• **Exercise input**
#####
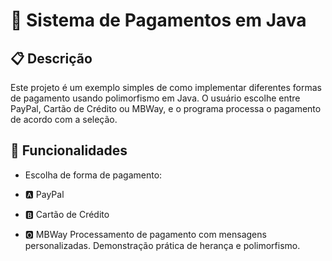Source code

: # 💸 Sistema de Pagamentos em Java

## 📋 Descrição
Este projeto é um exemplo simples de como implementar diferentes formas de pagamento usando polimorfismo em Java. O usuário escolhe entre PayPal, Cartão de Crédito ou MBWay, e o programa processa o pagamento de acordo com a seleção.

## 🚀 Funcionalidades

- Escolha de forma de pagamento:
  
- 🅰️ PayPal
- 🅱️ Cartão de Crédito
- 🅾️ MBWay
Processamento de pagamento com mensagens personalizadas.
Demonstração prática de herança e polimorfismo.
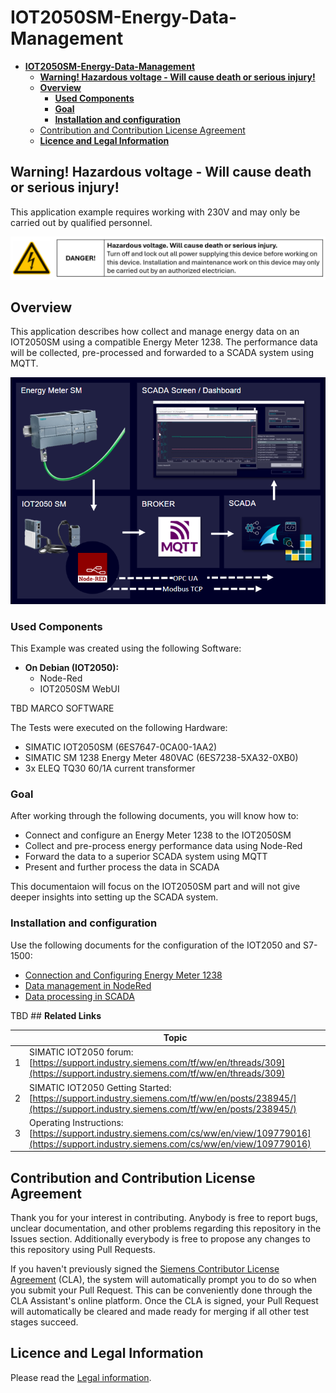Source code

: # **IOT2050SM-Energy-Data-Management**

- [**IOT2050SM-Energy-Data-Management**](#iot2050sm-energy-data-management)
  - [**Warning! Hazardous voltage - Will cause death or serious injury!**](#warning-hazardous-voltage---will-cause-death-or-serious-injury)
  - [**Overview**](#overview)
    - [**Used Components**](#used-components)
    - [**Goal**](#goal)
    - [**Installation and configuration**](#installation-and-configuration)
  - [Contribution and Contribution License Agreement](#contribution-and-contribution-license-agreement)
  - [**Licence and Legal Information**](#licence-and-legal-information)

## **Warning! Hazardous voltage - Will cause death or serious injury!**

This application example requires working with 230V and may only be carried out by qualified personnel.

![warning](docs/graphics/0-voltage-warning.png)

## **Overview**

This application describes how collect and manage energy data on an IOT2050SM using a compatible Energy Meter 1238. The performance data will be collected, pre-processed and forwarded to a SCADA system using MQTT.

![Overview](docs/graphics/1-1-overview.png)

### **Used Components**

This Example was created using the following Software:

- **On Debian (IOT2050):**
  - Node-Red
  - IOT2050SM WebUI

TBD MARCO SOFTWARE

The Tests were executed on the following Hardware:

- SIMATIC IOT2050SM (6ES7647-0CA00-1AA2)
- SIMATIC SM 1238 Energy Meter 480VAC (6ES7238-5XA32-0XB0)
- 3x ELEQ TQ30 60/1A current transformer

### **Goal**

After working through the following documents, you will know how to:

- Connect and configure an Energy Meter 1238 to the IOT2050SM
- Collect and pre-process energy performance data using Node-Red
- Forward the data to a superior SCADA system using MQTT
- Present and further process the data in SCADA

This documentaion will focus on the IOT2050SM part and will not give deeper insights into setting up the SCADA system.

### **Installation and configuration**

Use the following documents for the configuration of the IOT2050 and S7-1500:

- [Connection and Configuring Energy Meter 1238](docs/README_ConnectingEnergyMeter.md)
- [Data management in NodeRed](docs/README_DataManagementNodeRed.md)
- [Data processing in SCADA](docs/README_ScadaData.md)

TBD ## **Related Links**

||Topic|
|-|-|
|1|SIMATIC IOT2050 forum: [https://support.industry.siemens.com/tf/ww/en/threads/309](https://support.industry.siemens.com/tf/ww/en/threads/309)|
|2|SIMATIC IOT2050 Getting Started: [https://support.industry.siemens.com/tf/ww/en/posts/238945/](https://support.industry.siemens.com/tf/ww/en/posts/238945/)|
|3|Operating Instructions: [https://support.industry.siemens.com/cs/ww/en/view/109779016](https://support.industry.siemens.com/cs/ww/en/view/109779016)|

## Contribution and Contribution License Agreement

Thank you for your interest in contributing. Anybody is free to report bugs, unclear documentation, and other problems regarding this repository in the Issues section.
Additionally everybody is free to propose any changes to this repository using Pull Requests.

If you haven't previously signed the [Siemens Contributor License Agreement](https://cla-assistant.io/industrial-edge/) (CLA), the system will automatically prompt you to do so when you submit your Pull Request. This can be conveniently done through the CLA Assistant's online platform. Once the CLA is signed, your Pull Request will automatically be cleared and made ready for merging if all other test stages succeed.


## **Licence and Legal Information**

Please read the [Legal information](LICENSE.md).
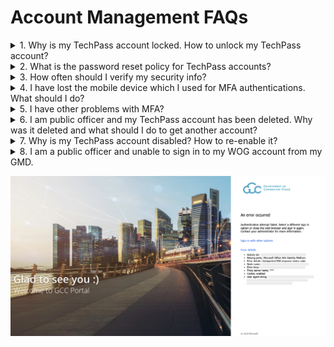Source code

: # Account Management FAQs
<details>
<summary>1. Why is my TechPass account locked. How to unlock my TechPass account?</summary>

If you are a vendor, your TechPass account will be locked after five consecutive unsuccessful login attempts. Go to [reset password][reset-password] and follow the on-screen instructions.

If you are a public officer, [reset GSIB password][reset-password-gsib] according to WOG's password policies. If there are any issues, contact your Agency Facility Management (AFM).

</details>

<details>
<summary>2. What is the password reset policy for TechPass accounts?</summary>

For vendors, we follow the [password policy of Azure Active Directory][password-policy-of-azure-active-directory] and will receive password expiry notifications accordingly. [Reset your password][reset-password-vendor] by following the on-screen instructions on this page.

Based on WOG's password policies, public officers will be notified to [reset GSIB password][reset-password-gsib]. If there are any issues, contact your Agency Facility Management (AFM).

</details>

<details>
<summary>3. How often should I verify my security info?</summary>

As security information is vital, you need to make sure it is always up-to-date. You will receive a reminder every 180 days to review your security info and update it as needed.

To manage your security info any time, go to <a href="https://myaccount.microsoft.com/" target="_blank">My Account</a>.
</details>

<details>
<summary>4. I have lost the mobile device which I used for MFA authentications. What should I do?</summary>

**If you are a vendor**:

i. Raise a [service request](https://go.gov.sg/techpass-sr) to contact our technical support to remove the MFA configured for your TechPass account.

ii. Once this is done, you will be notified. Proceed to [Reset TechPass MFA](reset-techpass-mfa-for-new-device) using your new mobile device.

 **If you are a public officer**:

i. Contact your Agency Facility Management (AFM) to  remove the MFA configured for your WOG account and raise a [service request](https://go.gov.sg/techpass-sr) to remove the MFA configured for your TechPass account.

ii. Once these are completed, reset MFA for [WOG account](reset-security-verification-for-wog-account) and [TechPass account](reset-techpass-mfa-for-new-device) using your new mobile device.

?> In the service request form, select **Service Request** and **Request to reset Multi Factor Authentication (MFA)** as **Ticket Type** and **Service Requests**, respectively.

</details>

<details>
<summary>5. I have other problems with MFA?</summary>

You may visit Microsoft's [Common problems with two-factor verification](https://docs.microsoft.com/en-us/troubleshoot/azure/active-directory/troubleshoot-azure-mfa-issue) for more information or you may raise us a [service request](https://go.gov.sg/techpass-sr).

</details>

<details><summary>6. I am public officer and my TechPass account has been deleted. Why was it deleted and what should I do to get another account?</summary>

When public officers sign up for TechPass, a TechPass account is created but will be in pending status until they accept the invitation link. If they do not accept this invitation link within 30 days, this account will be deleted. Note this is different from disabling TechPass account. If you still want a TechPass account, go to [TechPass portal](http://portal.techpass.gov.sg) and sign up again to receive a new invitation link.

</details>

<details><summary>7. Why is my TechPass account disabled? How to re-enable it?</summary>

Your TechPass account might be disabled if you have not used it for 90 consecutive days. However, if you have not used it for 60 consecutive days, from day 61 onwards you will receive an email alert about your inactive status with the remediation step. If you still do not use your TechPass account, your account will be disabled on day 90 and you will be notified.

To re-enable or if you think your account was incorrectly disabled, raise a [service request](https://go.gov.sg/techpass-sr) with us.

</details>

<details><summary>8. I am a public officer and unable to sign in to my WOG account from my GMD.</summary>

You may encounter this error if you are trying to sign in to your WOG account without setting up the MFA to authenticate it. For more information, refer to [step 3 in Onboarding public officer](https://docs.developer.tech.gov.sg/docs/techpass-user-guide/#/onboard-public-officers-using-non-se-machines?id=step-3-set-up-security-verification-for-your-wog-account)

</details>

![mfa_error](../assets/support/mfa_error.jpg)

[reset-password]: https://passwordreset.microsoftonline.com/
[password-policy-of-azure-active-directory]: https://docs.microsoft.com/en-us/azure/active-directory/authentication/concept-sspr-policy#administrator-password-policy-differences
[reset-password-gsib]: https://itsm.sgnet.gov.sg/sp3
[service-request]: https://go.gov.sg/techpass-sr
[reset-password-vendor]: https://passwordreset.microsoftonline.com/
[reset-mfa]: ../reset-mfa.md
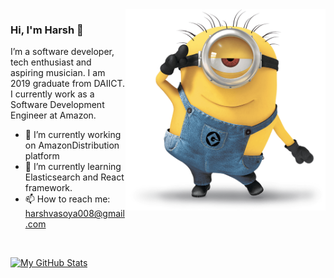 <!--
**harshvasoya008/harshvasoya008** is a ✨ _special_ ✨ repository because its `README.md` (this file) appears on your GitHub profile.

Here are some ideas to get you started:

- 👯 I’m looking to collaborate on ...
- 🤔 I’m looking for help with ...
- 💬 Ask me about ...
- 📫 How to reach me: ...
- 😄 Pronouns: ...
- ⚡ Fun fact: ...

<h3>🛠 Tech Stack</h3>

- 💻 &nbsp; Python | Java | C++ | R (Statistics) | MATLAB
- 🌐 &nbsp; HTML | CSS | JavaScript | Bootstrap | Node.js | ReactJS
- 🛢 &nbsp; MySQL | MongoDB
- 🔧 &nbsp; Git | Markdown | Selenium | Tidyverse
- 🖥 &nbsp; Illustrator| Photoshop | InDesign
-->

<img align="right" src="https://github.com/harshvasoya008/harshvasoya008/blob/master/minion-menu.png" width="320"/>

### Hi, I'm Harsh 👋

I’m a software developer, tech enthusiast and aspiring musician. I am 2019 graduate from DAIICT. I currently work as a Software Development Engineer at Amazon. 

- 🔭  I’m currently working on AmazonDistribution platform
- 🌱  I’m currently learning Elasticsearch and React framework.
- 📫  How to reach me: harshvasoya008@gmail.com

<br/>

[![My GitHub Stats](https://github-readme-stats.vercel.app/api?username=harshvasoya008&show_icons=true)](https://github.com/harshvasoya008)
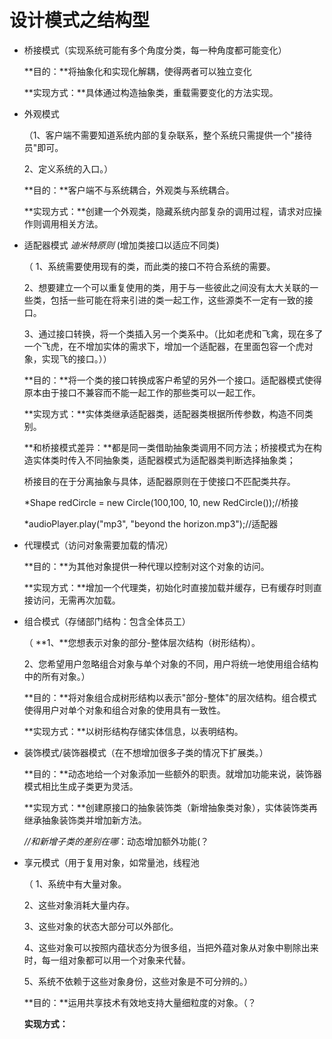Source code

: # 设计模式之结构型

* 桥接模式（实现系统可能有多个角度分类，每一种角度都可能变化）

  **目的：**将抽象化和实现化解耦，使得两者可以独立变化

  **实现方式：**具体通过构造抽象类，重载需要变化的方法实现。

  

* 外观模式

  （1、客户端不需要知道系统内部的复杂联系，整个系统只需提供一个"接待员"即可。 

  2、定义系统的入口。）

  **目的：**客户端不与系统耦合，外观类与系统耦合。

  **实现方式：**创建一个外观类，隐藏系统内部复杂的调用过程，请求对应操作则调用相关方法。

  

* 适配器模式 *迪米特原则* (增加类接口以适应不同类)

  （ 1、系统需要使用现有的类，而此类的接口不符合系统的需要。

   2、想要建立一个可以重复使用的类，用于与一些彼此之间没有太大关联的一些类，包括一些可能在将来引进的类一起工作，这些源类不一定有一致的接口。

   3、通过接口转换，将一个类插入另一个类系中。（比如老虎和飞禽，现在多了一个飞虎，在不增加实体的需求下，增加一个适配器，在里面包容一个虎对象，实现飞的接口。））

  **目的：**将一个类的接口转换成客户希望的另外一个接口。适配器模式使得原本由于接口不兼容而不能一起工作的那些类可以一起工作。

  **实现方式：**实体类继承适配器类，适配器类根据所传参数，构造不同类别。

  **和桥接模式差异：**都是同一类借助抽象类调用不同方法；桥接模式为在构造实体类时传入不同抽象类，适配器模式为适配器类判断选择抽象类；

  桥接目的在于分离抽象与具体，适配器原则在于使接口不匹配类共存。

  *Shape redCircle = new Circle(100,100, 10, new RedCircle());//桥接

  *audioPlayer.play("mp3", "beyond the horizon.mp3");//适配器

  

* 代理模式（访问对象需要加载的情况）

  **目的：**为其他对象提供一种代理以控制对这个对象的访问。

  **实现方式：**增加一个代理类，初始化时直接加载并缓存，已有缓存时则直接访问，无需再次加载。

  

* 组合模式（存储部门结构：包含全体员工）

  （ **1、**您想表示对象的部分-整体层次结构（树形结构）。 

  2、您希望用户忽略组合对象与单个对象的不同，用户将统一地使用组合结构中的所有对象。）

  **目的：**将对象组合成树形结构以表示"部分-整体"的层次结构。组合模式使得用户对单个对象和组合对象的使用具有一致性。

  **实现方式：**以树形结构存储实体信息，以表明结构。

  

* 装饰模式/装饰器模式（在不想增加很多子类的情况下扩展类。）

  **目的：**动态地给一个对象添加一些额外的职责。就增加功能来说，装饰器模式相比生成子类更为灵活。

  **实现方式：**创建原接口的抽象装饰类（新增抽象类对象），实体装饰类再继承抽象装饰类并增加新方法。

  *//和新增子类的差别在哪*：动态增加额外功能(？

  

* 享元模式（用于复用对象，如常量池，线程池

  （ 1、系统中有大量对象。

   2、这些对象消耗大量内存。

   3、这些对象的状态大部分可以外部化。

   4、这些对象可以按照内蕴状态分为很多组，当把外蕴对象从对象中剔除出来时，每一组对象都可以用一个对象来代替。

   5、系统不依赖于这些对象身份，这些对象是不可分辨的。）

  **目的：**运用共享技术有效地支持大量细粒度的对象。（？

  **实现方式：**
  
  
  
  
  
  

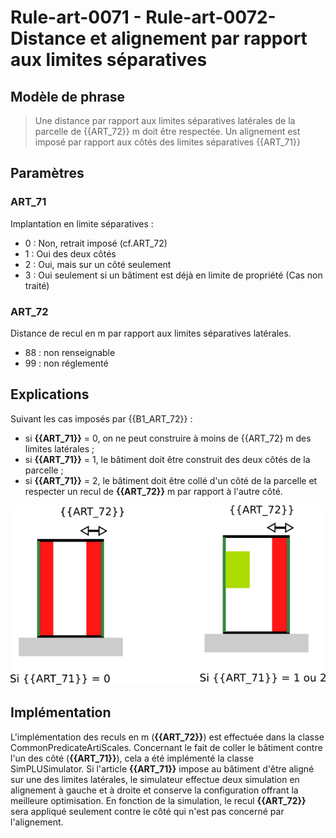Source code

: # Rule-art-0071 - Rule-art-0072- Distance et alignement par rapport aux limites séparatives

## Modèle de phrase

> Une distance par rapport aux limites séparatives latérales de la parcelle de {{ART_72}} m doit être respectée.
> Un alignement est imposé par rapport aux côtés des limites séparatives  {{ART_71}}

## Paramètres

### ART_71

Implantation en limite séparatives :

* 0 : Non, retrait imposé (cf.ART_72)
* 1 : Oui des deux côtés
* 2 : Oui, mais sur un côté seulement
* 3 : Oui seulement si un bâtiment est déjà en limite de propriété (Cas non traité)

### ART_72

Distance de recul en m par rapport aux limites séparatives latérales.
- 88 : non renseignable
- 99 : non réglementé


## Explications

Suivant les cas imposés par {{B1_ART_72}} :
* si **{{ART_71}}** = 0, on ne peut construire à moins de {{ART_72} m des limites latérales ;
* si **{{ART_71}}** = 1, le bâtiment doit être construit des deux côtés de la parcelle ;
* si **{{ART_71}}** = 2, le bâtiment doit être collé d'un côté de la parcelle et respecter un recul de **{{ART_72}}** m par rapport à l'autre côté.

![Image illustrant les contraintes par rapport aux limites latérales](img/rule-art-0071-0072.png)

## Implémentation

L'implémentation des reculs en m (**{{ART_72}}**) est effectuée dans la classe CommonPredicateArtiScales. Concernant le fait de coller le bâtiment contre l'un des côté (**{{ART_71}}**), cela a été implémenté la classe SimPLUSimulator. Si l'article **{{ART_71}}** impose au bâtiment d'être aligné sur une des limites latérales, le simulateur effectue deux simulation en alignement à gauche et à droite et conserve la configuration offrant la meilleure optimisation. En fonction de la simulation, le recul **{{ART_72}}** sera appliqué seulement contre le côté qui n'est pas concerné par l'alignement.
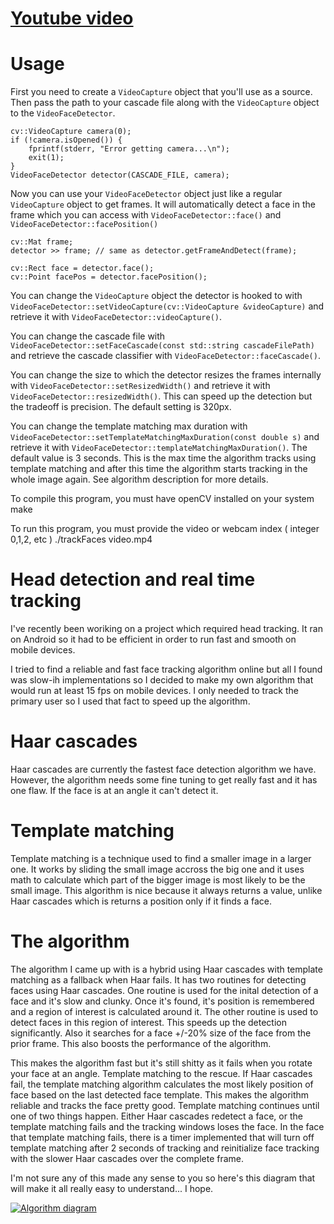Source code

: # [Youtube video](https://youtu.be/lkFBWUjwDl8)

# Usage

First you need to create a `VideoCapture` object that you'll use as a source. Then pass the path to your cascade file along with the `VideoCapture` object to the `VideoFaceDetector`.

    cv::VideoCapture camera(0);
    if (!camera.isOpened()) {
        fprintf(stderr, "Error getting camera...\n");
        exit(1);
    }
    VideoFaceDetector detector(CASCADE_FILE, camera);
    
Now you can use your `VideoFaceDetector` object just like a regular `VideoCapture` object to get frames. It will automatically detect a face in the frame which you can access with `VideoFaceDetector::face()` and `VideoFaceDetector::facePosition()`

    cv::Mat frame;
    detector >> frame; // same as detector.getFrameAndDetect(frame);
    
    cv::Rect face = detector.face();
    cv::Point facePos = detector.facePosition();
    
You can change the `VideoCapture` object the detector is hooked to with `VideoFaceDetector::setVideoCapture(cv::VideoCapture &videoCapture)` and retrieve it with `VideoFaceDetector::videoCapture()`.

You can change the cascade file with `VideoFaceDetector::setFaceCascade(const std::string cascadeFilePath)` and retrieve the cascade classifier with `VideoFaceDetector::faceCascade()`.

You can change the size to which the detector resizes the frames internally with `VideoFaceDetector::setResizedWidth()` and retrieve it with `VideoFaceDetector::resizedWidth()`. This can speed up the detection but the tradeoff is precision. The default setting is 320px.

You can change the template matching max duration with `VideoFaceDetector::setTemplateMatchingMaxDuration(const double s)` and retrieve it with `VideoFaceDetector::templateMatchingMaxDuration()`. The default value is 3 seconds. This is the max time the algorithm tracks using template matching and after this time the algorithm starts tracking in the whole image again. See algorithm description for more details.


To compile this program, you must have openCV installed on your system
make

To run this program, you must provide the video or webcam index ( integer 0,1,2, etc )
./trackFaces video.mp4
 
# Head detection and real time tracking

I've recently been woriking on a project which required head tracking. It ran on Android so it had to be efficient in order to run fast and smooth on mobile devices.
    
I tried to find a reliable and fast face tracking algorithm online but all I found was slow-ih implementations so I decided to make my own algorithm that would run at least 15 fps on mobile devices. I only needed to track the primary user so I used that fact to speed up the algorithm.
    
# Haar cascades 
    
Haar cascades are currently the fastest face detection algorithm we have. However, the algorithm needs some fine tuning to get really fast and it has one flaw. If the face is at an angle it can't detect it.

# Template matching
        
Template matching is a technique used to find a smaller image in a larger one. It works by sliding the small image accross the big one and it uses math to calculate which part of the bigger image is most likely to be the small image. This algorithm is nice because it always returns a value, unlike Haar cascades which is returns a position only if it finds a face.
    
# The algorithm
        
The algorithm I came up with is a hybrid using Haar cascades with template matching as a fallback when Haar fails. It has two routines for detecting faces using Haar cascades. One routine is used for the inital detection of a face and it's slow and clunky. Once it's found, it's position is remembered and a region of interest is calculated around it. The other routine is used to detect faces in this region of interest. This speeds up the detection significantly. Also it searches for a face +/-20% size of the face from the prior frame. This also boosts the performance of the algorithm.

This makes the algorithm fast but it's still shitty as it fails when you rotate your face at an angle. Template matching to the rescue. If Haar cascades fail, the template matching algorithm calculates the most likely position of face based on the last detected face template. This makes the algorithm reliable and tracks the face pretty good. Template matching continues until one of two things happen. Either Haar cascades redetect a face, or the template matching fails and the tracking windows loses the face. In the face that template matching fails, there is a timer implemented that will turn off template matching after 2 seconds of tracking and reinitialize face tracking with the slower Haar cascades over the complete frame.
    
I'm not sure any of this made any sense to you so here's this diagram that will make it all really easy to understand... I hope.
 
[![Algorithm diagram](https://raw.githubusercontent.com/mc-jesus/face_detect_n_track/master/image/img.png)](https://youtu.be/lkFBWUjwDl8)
#####
• **Exercise**
Using the data above, transcribe the lines that run from the line with "适配器模式 *迪米特原则* (增加类接口以适应不同类)" to the line with "桥接目的在于分离抽象与具体，适配器原则在于使接口不匹配类共存。", both ends kept, and output nothing else.

• **Task solution**
* 适配器模式 *迪米特原则* (增加类接口以适应不同类)

  （ 1、系统需要使用现有的类，而此类的接口不符合系统的需要。

   2、想要建立一个可以重复使用的类，用于与一些彼此之间没有太大关联的一些类，包括一些可能在将来引进的类一起工作，这些源类不一定有一致的接口。

   3、通过接口转换，将一个类插入另一个类系中。（比如老虎和飞禽，现在多了一个飞虎，在不增加实体的需求下，增加一个适配器，在里面包容一个虎对象，实现飞的接口。））

  **目的：**将一个类的接口转换成客户希望的另外一个接口。适配器模式使得原本由于接口不兼容而不能一起工作的那些类可以一起工作。

  **实现方式：**实体类继承适配器类，适配器类根据所传参数，构造不同类别。

  **和桥接模式差异：**都是同一类借助抽象类调用不同方法；桥接模式为在构造实体类时传入不同抽象类，适配器模式为适配器类判断选择抽象类；

  桥接目的在于分离抽象与具体，适配器原则在于使接口不匹配类共存。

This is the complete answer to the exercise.